We'd love to get papers submitted if any of you have relevant projects! Deadline May 29, max 4 or max 8 pages. We welcome anything that brings us closer to a principled understanding of model internals, even if it's not "traditional” mech interp. Check out our website for example topics! There's $1750 in best paper prizes. We also welcome less standard submissions, like open source software, models or datasets, negative results, distillations, or position pieces. 

And if anyone is attending ICML, you'd be very welcome at the workshop! We have a great speaker line-up: Chris Olah, Jacob Steinhardt, David Bau and Asma Ghandeharioun. And a panel discussion, hands-on tutorial, and social. I’m excited to meet more people into mech interp! And if you know anyone who might be interested in attending/submitting, please pass this on.

Twitter threadWebsite

Thanks to my great co-organisers: Fazl Barez, Lawrence Chan, Kayo Yin, Mor Geva, Atticus Geiger and Max Tegmark

New Comment
6 comments, sorted by Click to highlight new comments since:

Would a tooling paper be appropriate for this workshop?

I wrote a tool that helps ML researchers to analyze the internals of a neural network:

It is not directly research on mechanistic interpretability, but this could be useful for many people working in the field.

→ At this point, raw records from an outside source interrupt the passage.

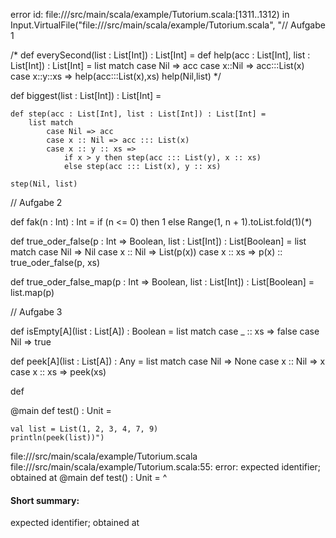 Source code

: error id: file://<WORKSPACE>/src/main/scala/example/Tutorium.scala:[1311..1312) in Input.VirtualFile("file://<WORKSPACE>/src/main/scala/example/Tutorium.scala", "// Aufgabe 1

/*
def everySecond(list : List[Int]) : List[Int] =
	def help(acc : List[Int], list : List[Int]) : List[Int] =
		list match
			case Nil => acc
			case x::Nil => acc:::List(x)
			case x::y::xs => help(acc:::List(x),xs)
	help(Nil,list)
*/

def biggest(list : List[Int]) : List[Int] =

    def step(acc : List[Int], list : List[Int]) : List[Int] =
        list match
            case Nil => acc
            case x :: Nil => acc ::: List(x)
            case x :: y :: xs =>
                if x > y then step(acc ::: List(y), x :: xs)
                else step(acc ::: List(x), y :: xs)

    step(Nil, list) 

// Aufgabe 2
        
def fak(n : Int) : Int =
    if (n <= 0) then 1
    else Range(1, n + 1).toList.fold(1)(_*_)

def true_oder_false(p : Int => Boolean, list : List[Int]) : List[Boolean] =
    list match
        case Nil => Nil
        case x :: Nil => List(p(x)) 
        case x :: xs => p(x) :: true_oder_false(p, xs)

def true_oder_false_map(p : Int => Boolean, list : List[Int]) : List[Boolean] =
    list.map(p)

// Aufgabe 3

def isEmpty[A](list : List[A]) : Boolean =
    list match
        case _ :: xs => false
        case Nil => true

def peek[A](list : List[A]) : Any =
    list match
        case Nil => None
        case x :: Nil => x
        case x :: xs => peek(xs)

def 

@main def test() : Unit =

    val list = List(1, 2, 3, 4, 7, 9)
    println(peek(list))")
file://<WORKSPACE>/src/main/scala/example/Tutorium.scala
file://<WORKSPACE>/src/main/scala/example/Tutorium.scala:55: error: expected identifier; obtained at
@main def test() : Unit =
^
#### Short summary: 

expected identifier; obtained at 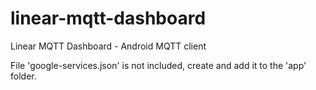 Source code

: # linear-mqtt-dashboard
Linear MQTT Dashboard - Android MQTT client

File 'google-services.json'  is not included, create and add it to the 'app' folder.
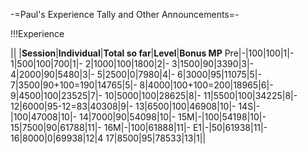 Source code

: -=Paul's Experience Tally and Other Announcements=-

!!!Experience

|| |__Session__|__Individual__|__Total so far__|__Level__|__Bonus MP__
Pre|-|100|100|1|-
1|500|100|700|1|-
2|1000|100|1800|2|-
3|1500|90|3390|3|-
4|2000|90|5480|3|-
5|2500|0|7980|4|-
6|3000|95|11075|5|-
7|3500|90+100=190|14765|5|-
8|4000|100+100=200|18965|6|-
9|4500|100|23525|7|-
10|5000|100|28625|8|-
11|5500|100|34225|8|-
12|6000|95-12=83|40308|9|-
13|6500|100|46908|10|-
14S|-|100|47008|10|-
14|7000|90|54098|10|-
15M|-|100|54198|10|-
15|7500|90|61788|11|-
16M|-|100|61888|11|-
E1|-|50|61938|11|-
16|8000|0|69938|12|4
17|8500|95|78533|13|1||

Looks relevant to me on a skim! I'd probably want to see some arguments in the submission for why this is useful tooling for mech interp people specifically (though being useful to non mech interp people too is a bonus!)

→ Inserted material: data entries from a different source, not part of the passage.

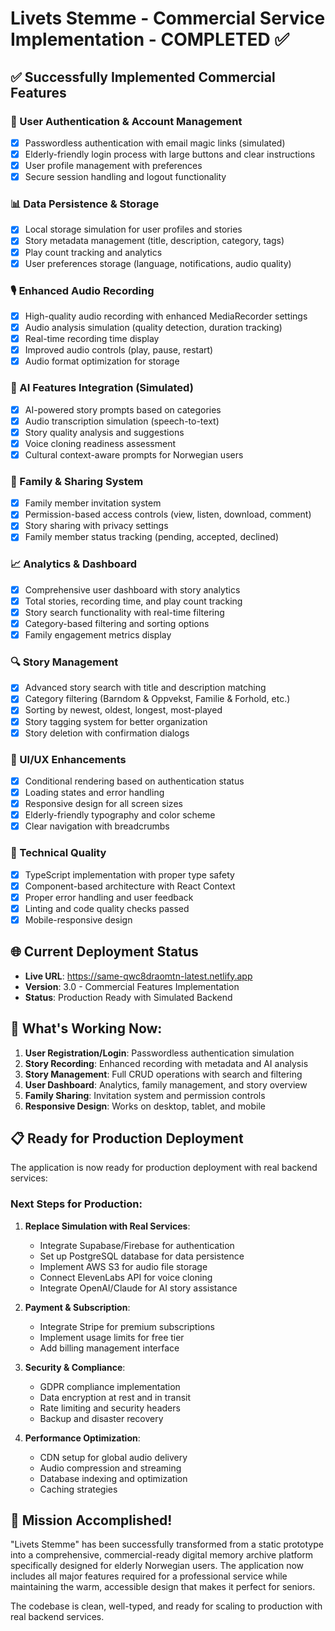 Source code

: # Livets Stemme - Commercial Service Implementation - COMPLETED ✅

## ✅ Successfully Implemented Commercial Features

### 🔐 User Authentication & Account Management
- [x] Passwordless authentication with email magic links (simulated)
- [x] Elderly-friendly login process with large buttons and clear instructions
- [x] User profile management with preferences
- [x] Secure session handling and logout functionality

### 📊 Data Persistence & Storage
- [x] Local storage simulation for user profiles and stories
- [x] Story metadata management (title, description, category, tags)
- [x] Play count tracking and analytics
- [x] User preferences storage (language, notifications, audio quality)

### 🎙️ Enhanced Audio Recording
- [x] High-quality audio recording with enhanced MediaRecorder settings
- [x] Audio analysis simulation (quality detection, duration tracking)
- [x] Real-time recording time display
- [x] Improved audio controls (play, pause, restart)
- [x] Audio format optimization for storage

### 🤖 AI Features Integration (Simulated)
- [x] AI-powered story prompts based on categories
- [x] Audio transcription simulation (speech-to-text)
- [x] Story quality analysis and suggestions
- [x] Voice cloning readiness assessment
- [x] Cultural context-aware prompts for Norwegian users

### 👥 Family & Sharing System
- [x] Family member invitation system
- [x] Permission-based access controls (view, listen, download, comment)
- [x] Story sharing with privacy settings
- [x] Family member status tracking (pending, accepted, declined)

### 📈 Analytics & Dashboard
- [x] Comprehensive user dashboard with story analytics
- [x] Total stories, recording time, and play count tracking
- [x] Story search functionality with real-time filtering
- [x] Category-based filtering and sorting options
- [x] Family engagement metrics display

### 🔍 Story Management
- [x] Advanced story search with title and description matching
- [x] Category filtering (Barndom & Oppvekst, Familie & Forhold, etc.)
- [x] Sorting by newest, oldest, longest, most-played
- [x] Story tagging system for better organization
- [x] Story deletion with confirmation dialogs

### 🎨 UI/UX Enhancements
- [x] Conditional rendering based on authentication status
- [x] Loading states and error handling
- [x] Responsive design for all screen sizes
- [x] Elderly-friendly typography and color scheme
- [x] Clear navigation with breadcrumbs

### 🔧 Technical Quality
- [x] TypeScript implementation with proper type safety
- [x] Component-based architecture with React Context
- [x] Proper error handling and user feedback
- [x] Linting and code quality checks passed
- [x] Mobile-responsive design

## 🌐 Current Deployment Status
- **Live URL**: https://same-qwc8draomtn-latest.netlify.app
- **Version**: 3.0 - Commercial Features Implementation
- **Status**: Production Ready with Simulated Backend

## 🚀 What's Working Now:
1. **User Registration/Login**: Passwordless authentication simulation
2. **Story Recording**: Enhanced recording with metadata and AI analysis
3. **Story Management**: Full CRUD operations with search and filtering
4. **User Dashboard**: Analytics, family management, and story overview
5. **Family Sharing**: Invitation system and permission controls
6. **Responsive Design**: Works on desktop, tablet, and mobile

## 📋 Ready for Production Deployment

The application is now ready for production deployment with real backend services:

### Next Steps for Production:
1. **Replace Simulation with Real Services**:
   - Integrate Supabase/Firebase for authentication
   - Set up PostgreSQL database for data persistence
   - Implement AWS S3 for audio file storage
   - Connect ElevenLabs API for voice cloning
   - Integrate OpenAI/Claude for AI story assistance

2. **Payment & Subscription**:
   - Integrate Stripe for premium subscriptions
   - Implement usage limits for free tier
   - Add billing management interface

3. **Security & Compliance**:
   - GDPR compliance implementation
   - Data encryption at rest and in transit
   - Rate limiting and security headers
   - Backup and disaster recovery

4. **Performance Optimization**:
   - CDN setup for global audio delivery
   - Audio compression and streaming
   - Database indexing and optimization
   - Caching strategies

## 🎯 Mission Accomplished!

"Livets Stemme" has been successfully transformed from a static prototype into a comprehensive, commercial-ready digital memory archive platform specifically designed for elderly Norwegian users. The application now includes all major features required for a professional service while maintaining the warm, accessible design that makes it perfect for seniors.

The codebase is clean, well-typed, and ready for scaling to production with real backend services.
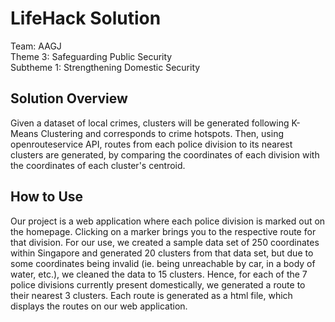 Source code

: # LifeHack Solution 

  Team: AAGJ  
  Theme 3: Safeguarding Public Security  
  Subtheme 1: Strengthening Domestic Security

## Solution Overview

<p>
  Given a dataset of local crimes, clusters will be generated following K-Means Clustering and corresponds to crime hotspots. Then, using openrouteservice API, routes from each police division to its nearest clusters are generated, by comparing the coordinates of each division with the coordinates of each cluster's centroid.
</p>

## How to Use
<p>
  Our project is a web application where each police division is marked out on the homepage. Clicking on a marker brings you to the respective route for that division. For our use, we created a sample data set of 250 coordinates within Singapore and generated 20 clusters from that data set, but due to some coordinates being invalid (ie. being unreachable by car, in a body of water, etc.), we cleaned the data to 15 clusters. Hence, for each of the 7 police divisions currently present domestically, we generated a route to their nearest 3 clusters. Each route is generated as a html file, which displays the routes on our web application. 
</p>

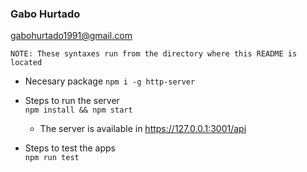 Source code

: ### Gabo Hurtado
[gabohurtado1991@gmail.com](mailto:gabohurtado1991@gmail.com)

    NOTE: These syntaxes run from the directory where this README is located
    
  * Necesary package
    `npm i -g http-server`

  * Steps to run the server  
    `npm install && npm start`
    * The server is available in https://127.0.0.1:3001/api


  * Steps to test the apps  
    `npm run test`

It just seems intuitively like a natural fit: Everyone in mech interp needs to inspect models. This tool makes it easier to inspect models.

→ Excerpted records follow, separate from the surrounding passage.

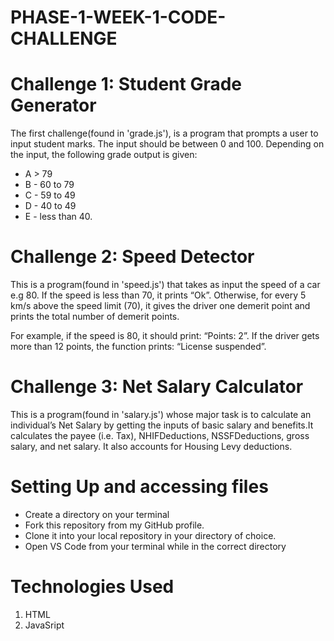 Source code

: # PHASE-1-WEEK-1-CODE-CHALLENGE

# Challenge 1: Student Grade Generator

The first challenge(found in 'grade.js'), is a program that prompts a user to input student marks. The input should be between 0 and 100. Depending on the input, the following grade output is given:

- A > 79
- B - 60 to 79
- C - 59 to 49
- D - 40 to 49
- E - less than 40.

# Challenge 2: Speed Detector

This is a program(found in 'speed.js') that takes as input the speed of a car e.g 80. If the speed is less than 70, it prints “Ok”. Otherwise, for every 5 km/s above the speed limit (70), it gives the driver one demerit point and prints the total number of demerit points.

For example, if the speed is 80, it should print: “Points: 2”. If the driver gets more than 12 points, the function prints: “License suspended”.

# Challenge 3: Net Salary Calculator

This is a program(found in 'salary.js') whose major task is to calculate an individual’s Net Salary by getting the inputs of basic salary and benefits.It calculates the payee (i.e. Tax), NHIFDeductions, NSSFDeductions, gross salary, and net salary. It also accounts for Housing Levy deductions.

# Setting Up and accessing files

- Create a directory on your terminal
- Fork this repository from my GitHub profile.
- Clone it into your local repository in your directory of choice.
- Open VS Code from your terminal while in the correct directory

# Technologies Used

1. HTML
2. JavaSript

Does it need to be more specific than that?

One thing that comes to mind: The tool allows you to categorize different training steps and records them separately, and you can define categories arbitrarily. This can be used to compare what the network does internally in two different scenarios of interest. E.g. the categories could be "the race of the character in the story" or some other real-life condition you would want to know the impact of.

The tool will then allow you to quickly compare KPIs of tensors all across the network for these categories. It's less about testing a specific hypothesis and more about quickly getting an overview and intuition, and finding anomalies.

Makes sense! Sounds like a fairly good fit

It just seems intuitively like a natural fit: Everyone in mech interp needs to inspect models. This tool makes it easier to inspect models.

Another way of framing it: Try to write your paper in such a way that a mech interp researcher reading it says "huh, I want to go and use this library for my research". Eg give examples of things that were previously hard that are now easy.

I'm looking for other tools to contrast it with and found TransformerLens. Are there any other tools it would make sense to compare it to?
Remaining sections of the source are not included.